In the late ’80s, Townend helped create Surfing America, a junior’s program that would eventually become USA Surfing, today the governing body for the United States’ Olympic team.
“The US was in such disarray. We weren’t even rated in the Top 10 in the world and surfing. I just felt that we needed to do something, and we needed to make a change,” said Townend, who worked alongside then Surf Industry Members Association Executive Director Dick Baker to create the program. “We needed to get the stature of American surfing, specifically mainland American surfing, back on the map.”
Townend, the next year, became coach of the USA junior team that nabbed a silver medal in Tahiti.
Townend also became an original board member for the Surfing Walk of Fame, created in 1994 in front of Jack’s Surfboards on Main Street and Pacific Coast Highway — 200 names etched into granite in the years since.

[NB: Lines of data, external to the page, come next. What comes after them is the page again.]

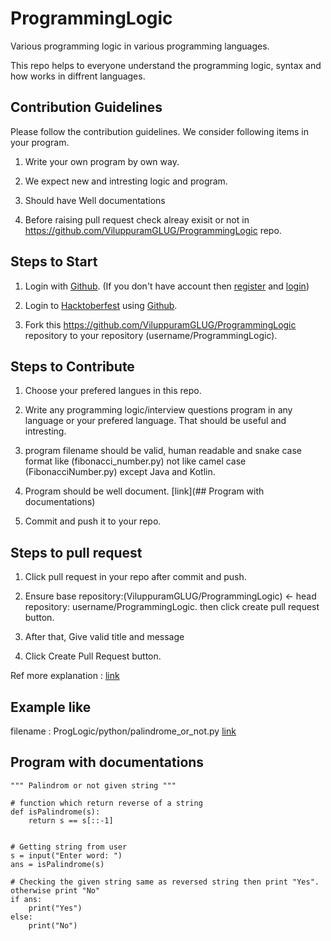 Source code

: # ProgrammingLogic

Various programming logic in various programming languages.

This repo helps to everyone understand the programming logic, syntax and how works in diffrent languages.

## Contribution Guidelines

 Please follow the contribution guidelines. We consider following items in your program.

 1. Write your own program by own way.

 2. We expect new and intresting logic and program.

 3. Should have Well documentations

 4. Before raising pull request check alreay exisit or not in https://github.com/ViluppuramGLUG/ProgrammingLogic repo.
    
    
## Steps to Start 

 1. Login with [Github](https://github.com). (If you don't have account then [register](https://github.com) and [login](https://github.com))

 2. Login to [Hacktoberfest](https://hacktoberfest.digitalocean.com) using [Github](https://github.com).

 3. Fork this https://github.com/ViluppuramGLUG/ProgrammingLogic repository to your repository (username/ProgrammingLogic).
    
    
## Steps to Contribute

 1. Choose your prefered langues in this repo.

 2. Write any programming logic/interview questions program in any language or your prefered language. That should be useful and intresting. 

 3. program filename should be valid, human readable and snake case format like (fibonacci_number.py) not like camel case (FibonacciNumber.py) except Java and Kotlin.

 4. Program should be well document. [link](## Program with documentations)

 5. Commit and push it to your repo.
    
## Steps to pull request

 1. Click pull request in your repo after commit and push.

 2. Ensure base repository:(ViluppuramGLUG/ProgrammingLogic) <- head repository: username/ProgrammingLogic. then click create pull request button.

 3. After that, Give valid title and message

 4. Click Create Pull Request button.


 Ref more explanation : [link](https://opensource.com/article/19/7/create-pull-request-github)
    
    
## Example like
 filename : ProgLogic/python/palindrome_or_not.py [link](https://github.com/vigneshkannan255/ProgrammingLogic/blob/main/python/palindrome_or_not.py)

## Program with documentations
    """ Palindrom or not given string """
    
    # function which return reverse of a string
    def isPalindrome(s):
        return s == s[::-1]
 
 
    # Getting string from user
    s = input("Enter word: ")
    ans = isPalindrome(s)

    # Checking the given string same as reversed string then print "Yes". otherwise print "No"
    if ans:
        print("Yes")
    else:
        print("No")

He still spearheads the event and is the master of ceremonies each year during the US Open.
“I bleed surfing,” said Townend. “Surfing made me who I am.”
Fifty years of pro surfing
Since celebrations launched earlier this year to mark the 50th anniversary of the first World Surf League pro surfing champion, Townend has been to his homeland of Australia three times for meet-and-greets and parties, including during a stop in Coolangatta, where he had a big party with family and friends.
Now back in Huntington Beach, Townend is busy curating the Huntington Beach International Surfing Museum’s exhibit on the anniversary.
It will be the first exhibit in the museum’s new home at the Main Street Library, launching with a grand opening party on July 24, the day before the US Open of Surfing action gets underway.
Ten artists will showcase artwork illustrating moments and people in pro surfing over the past five decades.
Townend has acquired surfboards from well-known champions such as Kelly Slater, Lisa Anderson and Tom Curren.
“That, to me, is gonna be one of the cornerstones of this exhibit,” he said.
Surfboards beginning with the Duke Kahanamoku era at the turn of the century through modern days will be on display, all the way up to the current world champion, Brazil’s Yago Dora’s board.
The Brazilians becoming the dominant force in the surf scene is something Townend said he would have never predicted in those early years.
Women’s surfing is continuing to blow his mind, he said, especially the younger girls giving the veterans fierce competition.
Fifty years later, reflecting on the list of surfers with the title of “surfing world champion,” the designation means a lot more than it did in those early years, Townend said. There’s 11-time world champion Slater, and three-time champions Andy Irons and Gabriel Medina, and so many others forever immortalized on the list.
“A lot of people don’t even realize pro surfing has been around for 50 years. And I go, ‘I was the first champ. I was the first Kelly Slater,’” Townend said with a chuckle. “Because then they understand what it is. Everybody knows Kelly Slater.”
Much has happened since those early years, Townend said, when a younger version of himself became the first world champion.
He thinks back to the advice his mom gave him when he was a kid.
“Son, just be the best you can be,” he recalled his mom saying. “So in all the things that I’ve done, I’ve just tried to be the best I could be, in whatever that might be.”
If you go
The Huntington Beach International Surfing Museum’s grand opening exhibit will happen from 5 to 7 p.m. on July 24 at 525 Main St., Huntington Beach. It is open to the public and free to attend.